* _Data entries_:
::::::::

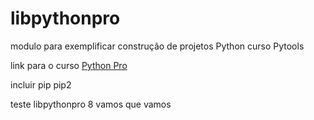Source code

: # libpythonpro
modulo para exemplificar construção de projetos Python curso Pytools

link para o curso [Python Pro](https://pythonpro.com.br/)

incluir pip
pip2

teste libpythonpro 8
vamos que vamos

::::::::

* _DIRECTIONS FOR THIS TASK_: Go through the entries above and pull out each line with "curso" in it.

* _TASK OUTPUT_:
modulo para exemplificar construção de projetos Python curso Pytools
link para o curso [Python Pro](https://pythonpro.com.br/)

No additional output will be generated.